Gajah Mada sebagai Patih Daha sendiri tak langsung menyetujuinya, tetapi ia ingin membuat
jasa terlebih dahulu pada Majapahit dengan menaklukkan Keta dan Sadeng yang saat itu
sedang memberontak.
Tribuwana Wijayatunggadewi yang menjadi Rani Kahuripan menjadi pelaksana tugas
pemerintahan Majapahit. Bahkan setelah Gayatri meninggal pada 1331, Tribhuwana
Wijayatunggadewi tetap sebagai Maharani dari kerajaan Majapahit.
Setelah Keta dan Sadeng dapat ditaklukan oleh Gajah Mada, barulah pada tahun 1334,
Gajah Mada diangkat menjadi Mahapatih Amangkubhumi secara resmi menggantikan Arya
Tadah (Mpu Krewes) yang sudah sepuh, sakit-sakitan, dan meminta pensiun sejak
tahun 1329.
Sumpah Palapa[sunting | sunting sumber]
Artikel utama: Sumpah Palapa
Ketika pengangkatannya sebagai Mahapatih Amangkubhumi pada tahun 1258 Saka
(1334 M) Gajah Mada mengucapkan Sumpah Palapa yang berisi bahwa ia tidak akan
menikmati palapa atau rempah-rempah (yang diartikan kenikmatan duniawi) sebelum
berhasil menaklukkan Nusantara. Sebagaimana tercatat dalam kitab Pararaton dalam
teks Jawa Pertengahan yang berbunyi sebagai berikut[31]


Sira Gajah Mada pepatih amungkubumi tan ayun amukti palapa, sira Gajah Mada: Lamun huwus
kalah nusantara ingsun amukti palapa, lamun kalah ring Gurun, ring Seram, Tañjungpura, ring
Haru, ring Pahang, Dompu, ring Bali, Sunda, Palembang, Tumasik, samana ingsun amukti palapa ”
bila dialih-bahasakan mempunyai arti:[31]


Ia, Gajah Mada sebagai patih Amangkubumi tidak ingin melepaskan puasa, Gajah Mada berkata
bahwa bila telah mengalahkan (menguasai) Nusantara, saya (baru akan) melepaskan puasa, bila
telah mengalahkan Gurun, Seram, Tanjung Pura, Haru, Pahang, Dompu, Bali, Sunda, Palembang,
Tumasik, demikianlah saya (baru akan) melepaskan puasa ”

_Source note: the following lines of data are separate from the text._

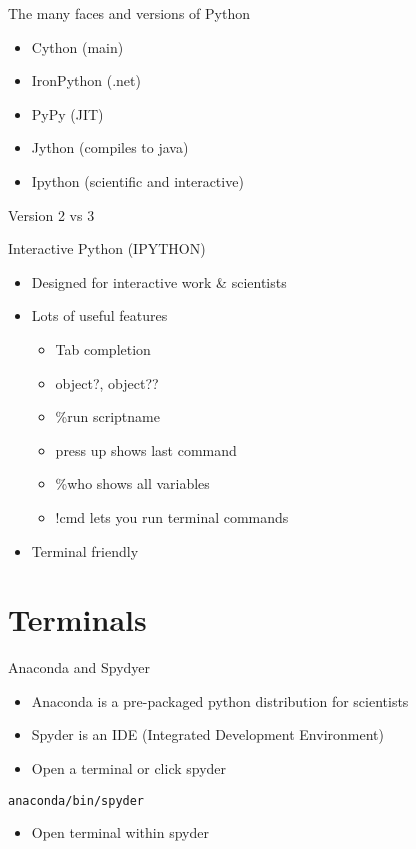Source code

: \documentclass[presentation]{beamer}
\begin{document}
\begin{frame}[label=sec-2-0-5]{The many faces and versions of Python}
\begin{itemize}
\item Cython (main)
\item IronPython (.net)
\item PyPy (JIT)
\item Jython (compiles to java)
\item Ipython (scientific and interactive)
\end{itemize}
\end{frame}

\begin{frame}[label=sec-2-0-6]{Version 2 vs 3}
\end{frame}

\begin{frame}[label=sec-2-0-7]{Interactive Python (IPYTHON)}
\begin{itemize}
\item Designed for interactive work \& scientists
\item Lots of useful features
\begin{itemize}
\item Tab completion
\item object?, object??
\item \%run scriptname
\item press up shows last command
\item \%who shows all variables
\item !cmd lets you run terminal commands
\end{itemize}
\item Terminal friendly
\end{itemize}
\end{frame}


\section{Terminals}
\label{sec-3}

\begin{frame}[fragile,label=sec-3-0-1]{Anaconda and Spydyer}
 \begin{itemize}
\item Anaconda is a pre-packaged python distribution for scientists
\item Spyder is an IDE (Integrated Development Environment)
\item Open a terminal or click spyder
\end{itemize}

\lstset{numbers=left,language=sh,label= ,caption= }
\begin{lstlisting}
anaconda/bin/spyder
\end{lstlisting}

\begin{itemize}
\item Open terminal within spyder
\end{itemize}
\end{frame}
\end{document}

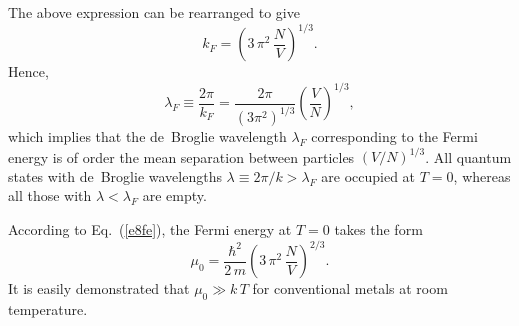 The above expression can be rearranged to
give
\begin{equation}
k_F = \left(3\,\pi^2\,\frac{N}{V}\right)^{1/3}.
\end{equation}
Hence,
\begin{equation}
\lambda_F \equiv \frac{2\pi}{k_F} =\frac{2\pi}{(3\pi^2)^{1/3}}
\left(\frac{V}{N}\right)^{1/3},
\end{equation}
which implies that the de~Broglie wavelength $\lambda_F$
corresponding to the Fermi energy is of order the mean separation
between particles $(V/N)^{1/3}$. All quantum states with de~Broglie
wavelengths $\lambda\equiv 2\pi/k > \lambda_F$ are occupied
at $T=0$, whereas all those with $\lambda<\lambda_F$ are empty.

According to Eq.~(\ref{e8fe}), the Fermi energy at $T=0$ takes the form
\begin{equation}
\mu_0 = \frac{\hbar^2}{2\,m}\left(3\,\pi^2\,\frac{N}{V}\right)^{2/3}.
\end{equation}
It is easily demonstrated that $\mu_0\gg k\,T$ for conventional metals
at room temperature.

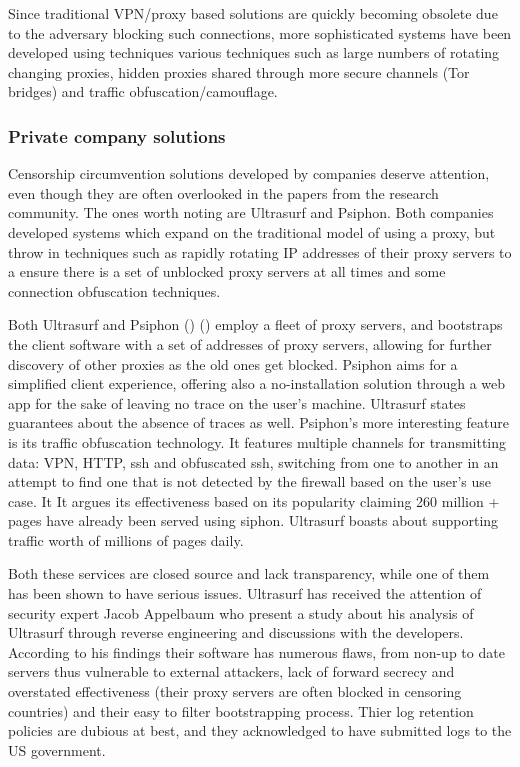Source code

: \documentclass[11pt]{article} %
\begin{document}
Since traditional VPN/proxy based solutions are quickly becoming obsolete due to the adversary blocking such connections, more sophisticated systems have been developed using techniques various techniques such as large numbers of rotating changing proxies, hidden proxies shared through more secure channels (Tor bridges) and traffic obfuscation/camouflage.

\subsubsection{Private company solutions}
Censorship circumvention solutions developed by companies deserve attention, even though they are often overlooked in the papers from the research community. The ones worth noting are Ultrasurf and Psiphon. Both companies developed systems which expand on the traditional model of using a proxy, but throw in techniques such as rapidly rotating IP addresses of their proxy servers to a ensure there is a set of unblocked proxy servers at all times and some connection obfuscation techniques.

Both Ultrasurf and Psiphon (\citep*{ultrareach}) (\citep*{psiphon}) employ a fleet of proxy servers, and bootstraps the client software with a set of addresses of proxy servers, allowing for further discovery of other proxies as the old ones get blocked. Psiphon aims for a simplified client experience, offering also a no-installation solution through a web app for the sake of leaving no trace on the user’s machine. Ultrasurf states guarantees about the absence of traces as well. Psiphon’s  more interesting feature is its traffic obfuscation technology. It features multiple channels for transmitting data: VPN, HTTP, ssh and obfuscated ssh, switching from one to another in an attempt to find one that is not detected by the firewall based on the user’s use case.  It It argues its effectiveness based on its popularity claiming 260 million + pages have already been served using siphon. Ultrasurf boasts about supporting traffic worth of millions of pages daily.

Both these services are closed source and lack transparency, while one of them has been shown to have serious issues. Ultrasurf has received the attention of security expert Jacob Appelbaum who present a study \citep*{ultrasurfSucks} about his analysis of Ultrasurf through reverse engineering and discussions with the developers. According to his findings their software has numerous flaws, from non-up to date servers thus vulnerable to external attackers, lack of forward secrecy and overstated effectiveness (their proxy servers are often blocked in censoring countries) and their easy to filter bootstrapping process. Thier log retention policies are dubious at best, and they acknowledged to have submitted logs to the US government. 
\end{document}

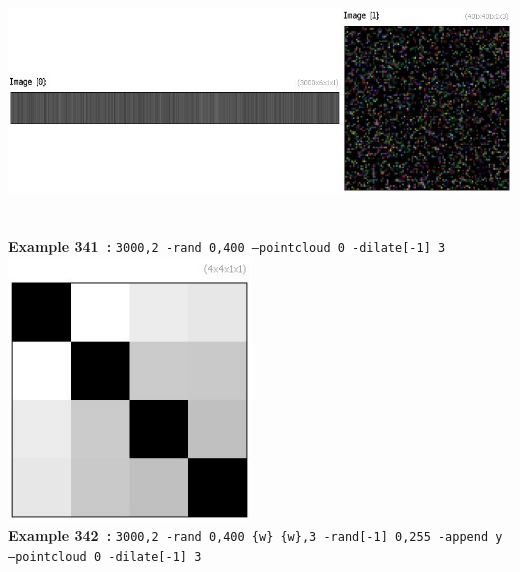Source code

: \documentclass[a4paper,11pt,twoside]{book}
\begin{document}
\begin{center}\includegraphics[keepaspectratio=true,height=7cm,width=\textwidth]{img/gmic_def341.jpg}\\
{\footnotesize \textbf{Example 341~:} \texttt{3000,2 -rand 0,400 --pointcloud 0 -dilate[-1] 3}}
\\\includegraphics[keepaspectratio=true,height=7cm,width=\textwidth]{img/gmic_def342.jpg}\\
{\footnotesize \textbf{Example 342~:} \texttt{3000,2 -rand 0,400 \{w\} \{w\},3 -rand[-1] 0,255 -append y --pointcloud 0 -dilate[-1] 3}}
\end{center}
\end{document}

Menurut sejarawan Slamet Muljana dalam Tafsir Sejarah Nagarakretagama, sumpah Gajah
Mada itu menimbulkan kegemparan. Para petinggi kerajaan seperti Ra Kembar, Ra Banyak,
Jabung Tarewes, dan Lembu Peteng merespons dengan negatif. Tindakan mereka membuat
Gajah Mada sangat marah karena ditertawakan. Hal ini diperkuat juga oleh Muhammad
Yamin dalam Gajah Mada: Pahlawan Pemersatu Nusantara. Gajah Mada pun meninggalkan
paseban dan terus pergi menghadap Batara Kahuripan, Tribhuana Tunggadewi. Dia sangat
berkecil hati karena dapat rintangan dari Kembar, walaupun Arya Tadah membantu sekuat
tenaga.
Arya Tadah memang pernah berjanji akan memberi bantuan dalam segala kesulitan kepada
Gajah Mada. Namun, menurut Slamet Muljana, Arya Tadah sebenarnya juga ikut
menertawakan program politik Gajah Mada itu karena pada hakikatnya, Arya Tadah alias
Empu Krewes tidak rela melihat Gajah Mada menjadi patih amangkubumi sebagai
penggantinya. Pengepungan Sadeng dan Keta di Jawa Timur terjadi pada tahun 1331.
Ketika itu yang menjadi mahapatih adalah Arya Tadah. Dia menjanjikan kepada Gajah Mada,
sepulang dari penaklukkan Sadeng dia akan diangkat menjadi patih, bukan mahapatih.
Alangkah kecewanya Gajah Mada, karena Kembar mendahuluinya mengepung Sadeng.
Untuk menghindari sengketa antara Gajah Mada dan Kembar, Rani Tribhuana Tunggadewi
datang sendiri ke Sadeng membawa tentara Majapahit. Kemenangan atas Sadeng tercatat
atas nama Sang Rani sendiri. Semua peserta penaklukan Sadeng dinaikkan pangkatnya.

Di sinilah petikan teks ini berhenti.